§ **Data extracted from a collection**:

* * * * * * * * *

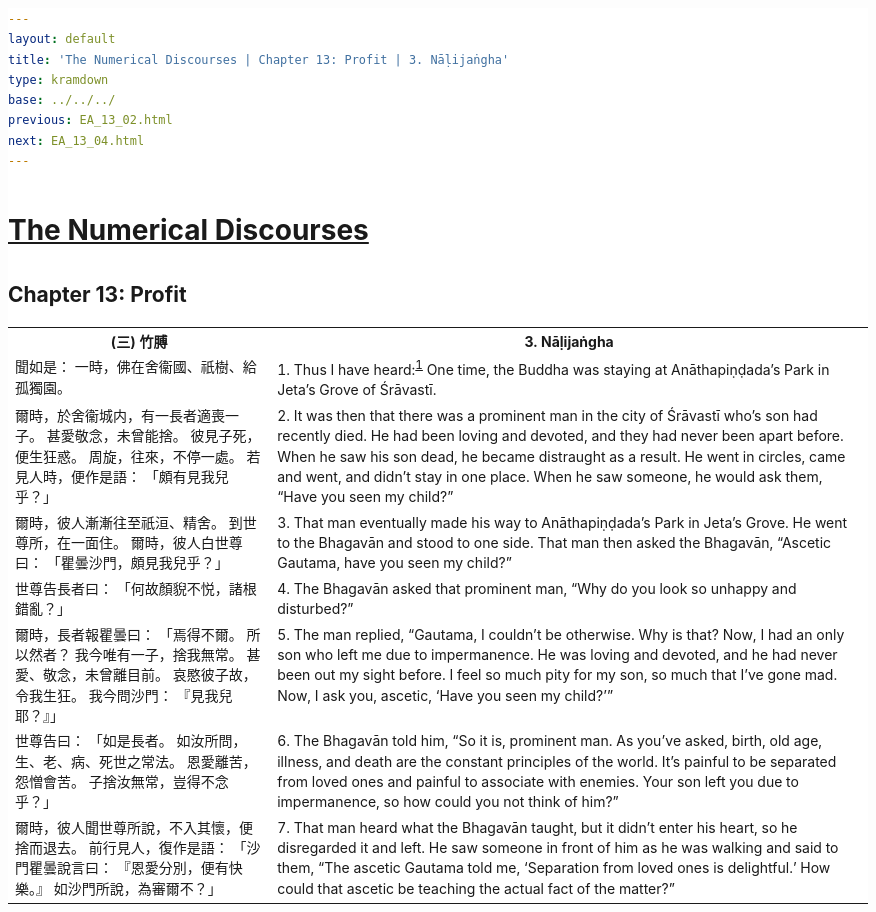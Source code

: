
 ```yaml
---
layout: default
title: 'The Numerical Discourses | Chapter 13: Profit | 3. Nāḷijaṅgha'
type: kramdown
base: ../../../
previous: EA_13_02.html
next: EA_13_04.html
---
```


<h1><a href='../index.html'>The Numerical Discourses</a></h1>
<h2>Chapter 13: Profit</h2>

<table class="trans">
  <th class='ch'>(三) 竹膊</th>
  <th class='en'>3. Nāḷijaṅgha</th>
  <tr>
    <td class='ch' title='T125.2.571b28'>聞如是： 一時，佛在舍衞國、祇樹、給孤獨園。</td>
    <td id='p1'>1. Thus I have heard:<sup id="ref1"><a href="#n1">1</a></sup> One time, the Buddha was staying at Anāthapiṇḍada’s Park in Jeta’s Grove of Śrāvastī.</td>
  </tr>
  <tr>
    <td class='ch' title='T125.2.571b29'>爾時，於舍衞城内，有一長者適喪一子。 甚愛敬念，未曾能捨。 彼見子死，便生狂惑。 周旋，往來，不停一處。 若見人時，便作是語： 「頗有見我兒乎？」</td>
    <td id='p2'>2. It was then that there was a prominent man in the city of Śrāvastī who’s son had recently died. He had been loving and devoted, and they had never been apart before. When he saw his son dead, he became distraught as a result. He went in circles, came and went, and didn’t stay in one place. When he saw someone, he would ask them, “Have you seen my child?”</td>
  </tr>
  <tr>
    <td class='ch' title='T125.2.571c3'>爾時，彼人漸漸往至祇洹、精舍。 到世尊所，在一面住。 爾時，彼人白世尊曰： 「瞿曇沙門，頗見我兒乎？」</td>
    <td id='p3'>3. That man eventually made his way to Anāthapiṇḍada’s Park in Jeta’s Grove. He went to the Bhagavān and stood to one side. That man then asked the Bhagavān, “Ascetic Gautama, have you seen my child?”</td>
  </tr>
  <tr>
    <td class='ch' title='T125.2.571c5'>世尊告長者曰： 「何故顏貎不悦，諸根錯亂？」</td>
    <td id='p4'>4. The Bhagavān asked that prominent man, “Why do you look so unhappy and disturbed?”</td>
  </tr>
  <tr>
    <td class='ch' title='T125.2.571c6'>爾時，長者報瞿曇曰： 「焉得不爾。 所以然者？ 我今唯有一子，捨我無常。 甚愛、敬念，未曾離目前。 哀愍彼子故，令我生狂。 我今問沙門： 『見我兒耶？』」</td>
    <td id='p5'>5. The man replied, “Gautama, I couldn’t be otherwise. Why is that? Now, I had an only son who left me due to impermanence. He was loving and devoted, and he had never been out my sight before. I feel so much pity for my son, so much that I’ve gone mad. Now, I ask you, ascetic, ‘Have you seen my child?’”</td>
  </tr>
  <tr>
    <td class='ch' title='T125.2.571c10'>世尊告曰： 「如是長者。 如汝所問，生、老、病、死世之常法。 恩愛離苦，怨憎會苦。 子捨汝無常，豈得不念乎？」</td>
    <td id='p6'>6. The Bhagavān told him, “So it is, prominent man. As you’ve asked, birth, old age, illness, and death are the constant principles of the world. It’s painful to be separated from loved ones and painful to associate with enemies. Your son left you due to impermanence, so how could you not think of him?”</td>
  </tr>
  <tr>
    <td class='ch' title='T125.2.571c12'>爾時，彼人聞世尊所說，不入其懷，便捨而退去。 前行見人，復作是語： 「沙門瞿曇說言曰： 『恩愛分別，便有快樂。』 如沙門所說，為審爾不？」</td>
    <td id='p7'>7. That man heard what the Bhagavān taught, but it didn’t enter his heart, so he disregarded it and left. He saw someone in front of him as he was walking and said to them, “The ascetic Gautama told me, ‘Separation from loved ones is delightful.’ How could that ascetic be teaching the actual fact of the matter?”</td>
  </tr>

* * * * * * * * *

Return every line from the entries above that includes the word "asked".

    <td id='p3'>3. That man eventually made his way to Anāthapiṇḍada’s Park in Jeta’s Grove. He went to the Bhagavān and stood to one side. That man then asked the Bhagavān, “Ascetic Gautama, have you seen my child?”</td>
    <td id='p4'>4. The Bhagavān asked that prominent man, “Why do you look so unhappy and disturbed?”</td>
    <td id='p6'>6. The Bhagavān told him, “So it is, prominent man. As you’ve asked, birth, old age, illness, and death are the constant principles of the world. It’s painful to be separated from loved ones and painful to associate with enemies. Your son left you due to impermanence, so how could you not think of him?”</td>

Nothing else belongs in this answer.